L’UZ Leuven et l’UCL se réjouissent. Selon une équipe de chercheurs, et d’après des résultats probants de 170 patients souffrant d’hépatite C et d’hémophilie traités via de nouveaux types de traitements, la maladie "est devenue entièrement curable, et il est même possible de l’éliminer dans les populations à haut risque".

En d’autres termes, le remboursement des traitements nouveaux pour certaines personnes à risque (hémophiles, personnes transplantées, atteintes d’une cirrhose, co-infectés HIV et hépatite B...) permet une guérison.

Une nouvelle réjouissante qui comporte cependant quelques zones d’ombre. Le professeur Yves Horsmans, hépatologue aux cliniques universitaires Saint-Luc (UCL) explique: "Avec la nouvelle génération de médicaments contre l’hépatite C, nous obtenons un taux de guérison supérieur à 95 %. Nous pouvons donc en conclure que la maladie est désormais guérissable dans la pratique quotidienne. Plus important encore, l’hépatite C peut être éradiquée dès aujourd’hui dans certains groupes à risque."

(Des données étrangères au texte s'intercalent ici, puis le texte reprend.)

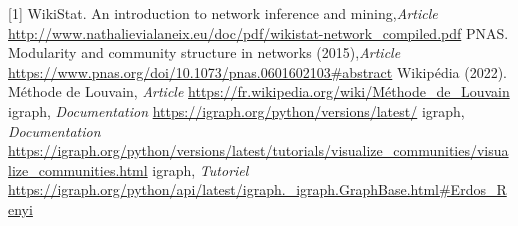 \documentclass[frenchb]{report}
\newcommand{\1}{\mathbbm{1}}
\theoremstyle{definition}\newtheorem{defn}{Définition}
\theoremstyle{definition}\newtheorem{exm}{Exemple}
\theoremstyle{definition}\newtheorem{nota}{Notation}
\theoremstyle{definition}\newtheorem{rem}{Remarque}
\begin{document}

[1] WikiStat. An introduction to network inference and mining,\textit{Article}\newline
\url{http://www.nathalievialaneix.eu/doc/pdf/wikistat-network_compiled.pdf}\newline
\break
[2] PNAS. Modularity and community structure in networks (2015),\textit{Article}\newline
\url{https://www.pnas.org/doi/10.1073/pnas.0601602103#abstract} \newline
\break
[3] Wikipédia (2022). Méthode de Louvain, \textit{Article}\newline
\url{https://fr.wikipedia.org/wiki/Méthode_de_Louvain} \newline
\break
[4] igraph, \textit{Documentation}\newline
\url{https://igraph.org/python/versions/latest/}\newline
\break
[5] igraph, \textit{Documentation}\newline
\url{https://igraph.org/python/versions/latest/tutorials/visualize_communities/visualize_communities.html}
\break
[6] igraph, \textit{Tutoriel}\newline
\url{https://igraph.org/python/api/latest/igraph._igraph.GraphBase.html#Erdos_Renyi}
\end{document}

Le médecin spécialiste tempère toutefois: "En Belgique, l’éradication totale est seulement théorique. Elle n’est pas pratique. Cela ne concerne que certaines personnes, celles dites ‘à risque’. Le remboursement des soins, qui valent parfois une dizaine de milliers d’euros et que certains ne peuvent pas se payer, n’est pas accessible à tous."

Ensuite, l’éradication serait possible si et seulement si tous les cas étaient diagnostiqués. "Le virus n’a pas de frontières. Le problème de l’hépatite C est que les gens qui en sont atteints n’ont pas de symptômes, poursuit le médecin. Si l’on ne cherche pas le virus, on ne le trouve pas. Si l’on veut éradiquer l’hépatite C, il faut un diagnostic. Aujourd’hui, je conseillerais à tous les baby-boomers et à tous ceux qui font une prise de sang de demander aussi que le médecin demande une analyse concernant l’hépatite C. C’est juste une case à cocher en plus."

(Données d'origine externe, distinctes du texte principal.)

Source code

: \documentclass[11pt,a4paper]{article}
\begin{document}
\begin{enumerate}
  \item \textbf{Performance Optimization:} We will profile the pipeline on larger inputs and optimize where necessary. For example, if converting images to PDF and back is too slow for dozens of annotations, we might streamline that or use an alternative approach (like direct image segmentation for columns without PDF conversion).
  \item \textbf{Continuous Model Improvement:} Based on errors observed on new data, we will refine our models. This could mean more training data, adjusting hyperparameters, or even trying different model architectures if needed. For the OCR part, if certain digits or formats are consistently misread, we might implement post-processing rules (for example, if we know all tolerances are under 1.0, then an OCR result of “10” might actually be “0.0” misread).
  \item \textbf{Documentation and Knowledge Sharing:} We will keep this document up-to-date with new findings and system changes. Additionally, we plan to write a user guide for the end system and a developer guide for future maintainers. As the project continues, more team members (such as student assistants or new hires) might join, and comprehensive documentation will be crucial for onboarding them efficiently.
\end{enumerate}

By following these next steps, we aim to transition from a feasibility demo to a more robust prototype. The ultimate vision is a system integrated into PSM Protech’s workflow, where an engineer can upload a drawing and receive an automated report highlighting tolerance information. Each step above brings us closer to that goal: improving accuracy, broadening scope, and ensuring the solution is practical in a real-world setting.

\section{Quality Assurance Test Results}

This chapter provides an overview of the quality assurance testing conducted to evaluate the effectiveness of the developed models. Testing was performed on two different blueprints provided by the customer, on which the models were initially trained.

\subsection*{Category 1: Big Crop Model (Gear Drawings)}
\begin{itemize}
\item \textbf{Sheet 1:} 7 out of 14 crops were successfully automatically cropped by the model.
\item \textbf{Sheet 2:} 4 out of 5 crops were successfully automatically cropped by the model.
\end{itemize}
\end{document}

L’hépatite C est une maladie virale, transmise par l’intermédiaire du sang. "On estime qu’un pourcent de la population en souffre. Je pense que c’est un peu exagéré", continue le professeur de l’UCL. "Je pense qu’on se situe plus aux alentours de 0,7 %. Ce qui ferait plus ou moins 70.000 Belges infectés. Actuellement, on en traite 1.500 par an."

Cette maladie virale est sournoise. "Elle est responsable de cancers du foie, de cirrhoses... Mais cela met entre 20 et 40 ans à se déclarer."